### MATERIAL PROVIDED
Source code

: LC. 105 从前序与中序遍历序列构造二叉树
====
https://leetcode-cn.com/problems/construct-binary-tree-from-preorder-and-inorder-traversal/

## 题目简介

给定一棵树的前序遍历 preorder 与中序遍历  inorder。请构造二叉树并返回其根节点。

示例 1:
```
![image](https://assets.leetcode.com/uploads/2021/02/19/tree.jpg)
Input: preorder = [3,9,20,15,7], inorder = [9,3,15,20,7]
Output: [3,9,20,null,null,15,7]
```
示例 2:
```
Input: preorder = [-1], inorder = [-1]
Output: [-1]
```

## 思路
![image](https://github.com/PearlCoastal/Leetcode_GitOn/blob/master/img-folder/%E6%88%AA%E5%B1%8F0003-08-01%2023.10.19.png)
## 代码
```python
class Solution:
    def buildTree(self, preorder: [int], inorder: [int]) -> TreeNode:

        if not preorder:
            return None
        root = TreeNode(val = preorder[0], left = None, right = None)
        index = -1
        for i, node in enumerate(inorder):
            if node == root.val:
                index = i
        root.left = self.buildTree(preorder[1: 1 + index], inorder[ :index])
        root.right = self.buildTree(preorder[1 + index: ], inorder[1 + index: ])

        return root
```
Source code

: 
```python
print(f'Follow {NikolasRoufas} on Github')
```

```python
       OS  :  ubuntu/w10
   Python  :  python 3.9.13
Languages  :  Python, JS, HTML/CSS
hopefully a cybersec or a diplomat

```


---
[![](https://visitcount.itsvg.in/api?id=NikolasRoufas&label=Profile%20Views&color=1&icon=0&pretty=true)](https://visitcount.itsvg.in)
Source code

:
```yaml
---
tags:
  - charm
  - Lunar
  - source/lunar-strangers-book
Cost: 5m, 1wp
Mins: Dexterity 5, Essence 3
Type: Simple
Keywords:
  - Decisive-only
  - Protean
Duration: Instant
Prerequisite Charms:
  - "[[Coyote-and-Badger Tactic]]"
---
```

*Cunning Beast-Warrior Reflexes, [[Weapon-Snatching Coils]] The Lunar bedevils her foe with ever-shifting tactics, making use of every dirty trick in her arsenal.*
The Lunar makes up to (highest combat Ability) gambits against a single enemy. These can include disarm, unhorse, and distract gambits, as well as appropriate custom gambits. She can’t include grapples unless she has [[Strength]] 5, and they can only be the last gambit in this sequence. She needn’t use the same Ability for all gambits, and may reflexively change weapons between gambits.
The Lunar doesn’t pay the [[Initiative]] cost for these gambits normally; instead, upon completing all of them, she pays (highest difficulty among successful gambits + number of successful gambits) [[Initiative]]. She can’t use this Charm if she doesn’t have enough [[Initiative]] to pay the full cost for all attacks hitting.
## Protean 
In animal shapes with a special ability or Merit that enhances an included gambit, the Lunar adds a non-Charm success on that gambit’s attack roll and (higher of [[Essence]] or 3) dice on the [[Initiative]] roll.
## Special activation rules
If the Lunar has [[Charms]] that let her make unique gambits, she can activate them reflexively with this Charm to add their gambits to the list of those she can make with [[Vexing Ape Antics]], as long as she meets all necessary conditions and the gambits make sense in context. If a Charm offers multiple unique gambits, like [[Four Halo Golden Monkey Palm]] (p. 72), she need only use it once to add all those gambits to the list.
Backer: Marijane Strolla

### HOW TO COMPLETE THIS TASK
From the first line to the last, return the data exactly as written.

### RESULT OF THIS EXERCISE
Source code

: LC. 105 从前序与中序遍历序列构造二叉树
====
https://leetcode-cn.com/problems/construct-binary-tree-from-preorder-and-inorder-traversal/

## 题目简介

给定一棵树的前序遍历 preorder 与中序遍历  inorder。请构造二叉树并返回其根节点。

示例 1:
```
![image](https://assets.leetcode.com/uploads/2021/02/19/tree.jpg)
Input: preorder = [3,9,20,15,7], inorder = [9,3,15,20,7]
Output: [3,9,20,null,null,15,7]
```
示例 2:
```
Input: preorder = [-1], inorder = [-1]
Output: [-1]
```

## 思路
![image](https://github.com/PearlCoastal/Leetcode_GitOn/blob/master/img-folder/%E6%88%AA%E5%B1%8F0003-08-01%2023.10.19.png)
## 代码
```python
class Solution:
    def buildTree(self, preorder: [int], inorder: [int]) -> TreeNode:

        if not preorder:
            return None
        root = TreeNode(val = preorder[0], left = None, right = None)
        index = -1
        for i, node in enumerate(inorder):
            if node == root.val:
                index = i
        root.left = self.buildTree(preorder[1: 1 + index], inorder[ :index])
        root.right = self.buildTree(preorder[1 + index: ], inorder[1 + index: ])

        return root
```
Source code

: 
```python
print(f'Follow {NikolasRoufas} on Github')
```

```python
       OS  :  ubuntu/w10
   Python  :  python 3.9.13
Languages  :  Python, JS, HTML/CSS
hopefully a cybersec or a diplomat

```


---
[![](https://visitcount.itsvg.in/api?id=NikolasRoufas&label=Profile%20Views&color=1&icon=0&pretty=true)](https://visitcount.itsvg.in)
Source code

:
```yaml
---
tags:
  - charm
  - Lunar
  - source/lunar-strangers-book
Cost: 5m, 1wp
Mins: Dexterity 5, Essence 3
Type: Simple
Keywords:
  - Decisive-only
  - Protean
Duration: Instant
Prerequisite Charms:
  - "[[Coyote-and-Badger Tactic]]"
---
```

*Cunning Beast-Warrior Reflexes, [[Weapon-Snatching Coils]] The Lunar bedevils her foe with ever-shifting tactics, making use of every dirty trick in her arsenal.*
The Lunar makes up to (highest combat Ability) gambits against a single enemy. These can include disarm, unhorse, and distract gambits, as well as appropriate custom gambits. She can’t include grapples unless she has [[Strength]] 5, and they can only be the last gambit in this sequence. She needn’t use the same Ability for all gambits, and may reflexively change weapons between gambits.
The Lunar doesn’t pay the [[Initiative]] cost for these gambits normally; instead, upon completing all of them, she pays (highest difficulty among successful gambits + number of successful gambits) [[Initiative]]. She can’t use this Charm if she doesn’t have enough [[Initiative]] to pay the full cost for all attacks hitting.
## Protean 
In animal shapes with a special ability or Merit that enhances an included gambit, the Lunar adds a non-Charm success on that gambit’s attack roll and (higher of [[Essence]] or 3) dice on the [[Initiative]] roll.
## Special activation rules
If the Lunar has [[Charms]] that let her make unique gambits, she can activate them reflexively with this Charm to add their gambits to the list of those she can make with [[Vexing Ape Antics]], as long as she meets all necessary conditions and the gambits make sense in context. If a Charm offers multiple unique gambits, like [[Four Halo Golden Monkey Palm]] (p. 72), she need only use it once to add all those gambits to the list.
Backer: Marijane Strolla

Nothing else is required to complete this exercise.